TASK DESCRIPTION - When the records are reproduced, each one must match exactly, and no picture may be kept.

---

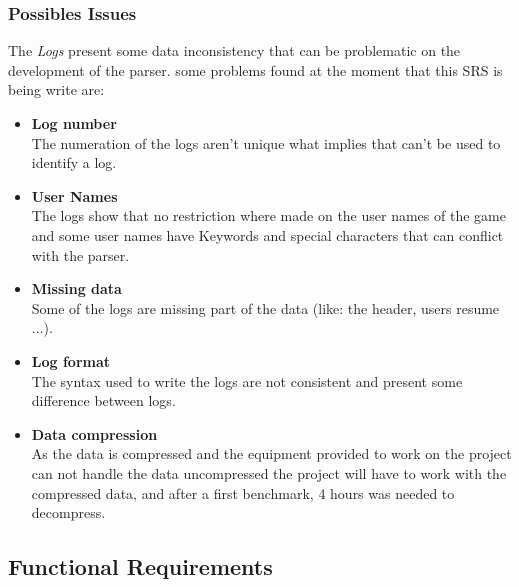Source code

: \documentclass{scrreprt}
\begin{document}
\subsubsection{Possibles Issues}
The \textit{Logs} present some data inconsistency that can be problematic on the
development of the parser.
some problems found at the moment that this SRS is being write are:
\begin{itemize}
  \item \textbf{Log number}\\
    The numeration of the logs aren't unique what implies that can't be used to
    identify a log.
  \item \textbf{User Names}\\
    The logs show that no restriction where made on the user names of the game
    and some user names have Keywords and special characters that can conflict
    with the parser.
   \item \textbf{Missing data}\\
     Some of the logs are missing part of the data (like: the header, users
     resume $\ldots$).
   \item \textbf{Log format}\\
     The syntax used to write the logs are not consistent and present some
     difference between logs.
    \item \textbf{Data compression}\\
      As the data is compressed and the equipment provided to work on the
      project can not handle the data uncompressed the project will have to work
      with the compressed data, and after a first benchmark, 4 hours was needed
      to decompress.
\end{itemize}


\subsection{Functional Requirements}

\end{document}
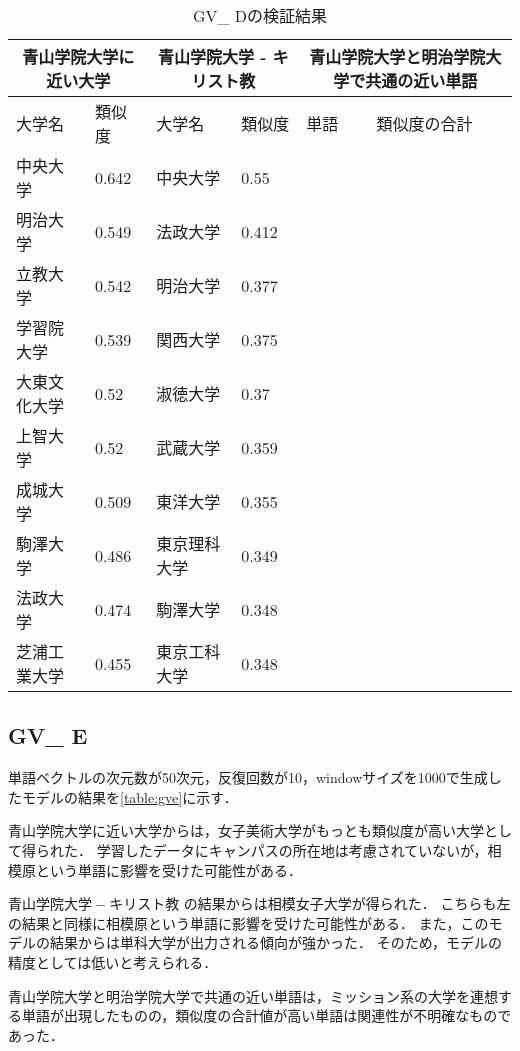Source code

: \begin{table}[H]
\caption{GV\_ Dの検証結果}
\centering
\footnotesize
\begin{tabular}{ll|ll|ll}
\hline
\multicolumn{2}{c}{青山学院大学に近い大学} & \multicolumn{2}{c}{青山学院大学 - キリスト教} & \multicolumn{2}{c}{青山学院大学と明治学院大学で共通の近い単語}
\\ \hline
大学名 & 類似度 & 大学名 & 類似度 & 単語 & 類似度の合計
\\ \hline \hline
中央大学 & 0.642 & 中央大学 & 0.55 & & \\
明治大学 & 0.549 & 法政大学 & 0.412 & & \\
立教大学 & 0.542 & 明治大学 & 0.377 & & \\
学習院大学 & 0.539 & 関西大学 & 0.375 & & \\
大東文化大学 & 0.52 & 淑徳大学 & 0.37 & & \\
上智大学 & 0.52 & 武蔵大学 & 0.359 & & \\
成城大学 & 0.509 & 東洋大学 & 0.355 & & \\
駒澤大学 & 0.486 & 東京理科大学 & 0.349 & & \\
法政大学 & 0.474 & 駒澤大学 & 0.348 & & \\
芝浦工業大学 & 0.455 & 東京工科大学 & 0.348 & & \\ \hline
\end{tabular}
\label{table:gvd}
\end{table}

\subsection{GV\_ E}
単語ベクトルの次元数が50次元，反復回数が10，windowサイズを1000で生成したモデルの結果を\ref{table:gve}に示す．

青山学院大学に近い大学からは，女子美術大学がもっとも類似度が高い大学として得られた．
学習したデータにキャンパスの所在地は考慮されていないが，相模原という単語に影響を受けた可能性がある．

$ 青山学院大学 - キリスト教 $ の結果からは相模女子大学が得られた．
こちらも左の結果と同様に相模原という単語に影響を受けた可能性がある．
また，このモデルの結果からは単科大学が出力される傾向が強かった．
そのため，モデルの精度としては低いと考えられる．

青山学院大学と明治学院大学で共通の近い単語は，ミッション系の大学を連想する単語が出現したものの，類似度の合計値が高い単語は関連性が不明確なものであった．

---

OUTPUT OF THE TASK -
Source code

: \documentclass{scrreprt}
\begin{document}
\subsubsection{Possibles Issues}
The \textit{Logs} present some data inconsistency that can be problematic on the
development of the parser.
some problems found at the moment that this SRS is being write are:
\begin{itemize}
  \item \textbf{Log number}\\
    The numeration of the logs aren't unique what implies that can't be used to
    identify a log.
  \item \textbf{User Names}\\
    The logs show that no restriction where made on the user names of the game
    and some user names have Keywords and special characters that can conflict
    with the parser.
   \item \textbf{Missing data}\\
     Some of the logs are missing part of the data (like: the header, users
     resume $\ldots$).
   \item \textbf{Log format}\\
     The syntax used to write the logs are not consistent and present some
     difference between logs.
    \item \textbf{Data compression}\\
      As the data is compressed and the equipment provided to work on the
      project can not handle the data uncompressed the project will have to work
      with the compressed data, and after a first benchmark, 4 hours was needed
      to decompress.
\end{itemize}


\subsection{Functional Requirements}

\end{document}
Source code

: \begin{table}[H]
\caption{GV\_ Dの検証結果}
\centering
\footnotesize
\begin{tabular}{ll|ll|ll}
\hline
\multicolumn{2}{c}{青山学院大学に近い大学} & \multicolumn{2}{c}{青山学院大学 - キリスト教} & \multicolumn{2}{c}{青山学院大学と明治学院大学で共通の近い単語}
\\ \hline
大学名 & 類似度 & 大学名 & 類似度 & 単語 & 類似度の合計
\\ \hline \hline
中央大学 & 0.642 & 中央大学 & 0.55 & & \\
明治大学 & 0.549 & 法政大学 & 0.412 & & \\
立教大学 & 0.542 & 明治大学 & 0.377 & & \\
学習院大学 & 0.539 & 関西大学 & 0.375 & & \\
大東文化大学 & 0.52 & 淑徳大学 & 0.37 & & \\
上智大学 & 0.52 & 武蔵大学 & 0.359 & & \\
成城大学 & 0.509 & 東洋大学 & 0.355 & & \\
駒澤大学 & 0.486 & 東京理科大学 & 0.349 & & \\
法政大学 & 0.474 & 駒澤大学 & 0.348 & & \\
芝浦工業大学 & 0.455 & 東京工科大学 & 0.348 & & \\ \hline
\end{tabular}
\label{table:gvd}
\end{table}

\subsection{GV\_ E}
単語ベクトルの次元数が50次元，反復回数が10，windowサイズを1000で生成したモデルの結果を\ref{table:gve}に示す．

青山学院大学に近い大学からは，女子美術大学がもっとも類似度が高い大学として得られた．
学習したデータにキャンパスの所在地は考慮されていないが，相模原という単語に影響を受けた可能性がある．

$ 青山学院大学 - キリスト教 $ の結果からは相模女子大学が得られた．
こちらも左の結果と同様に相模原という単語に影響を受けた可能性がある．
また，このモデルの結果からは単科大学が出力される傾向が強かった．
そのため，モデルの精度としては低いと考えられる．

青山学院大学と明治学院大学で共通の近い単語は，ミッション系の大学を連想する単語が出現したものの，類似度の合計値が高い単語は関連性が不明確なものであった．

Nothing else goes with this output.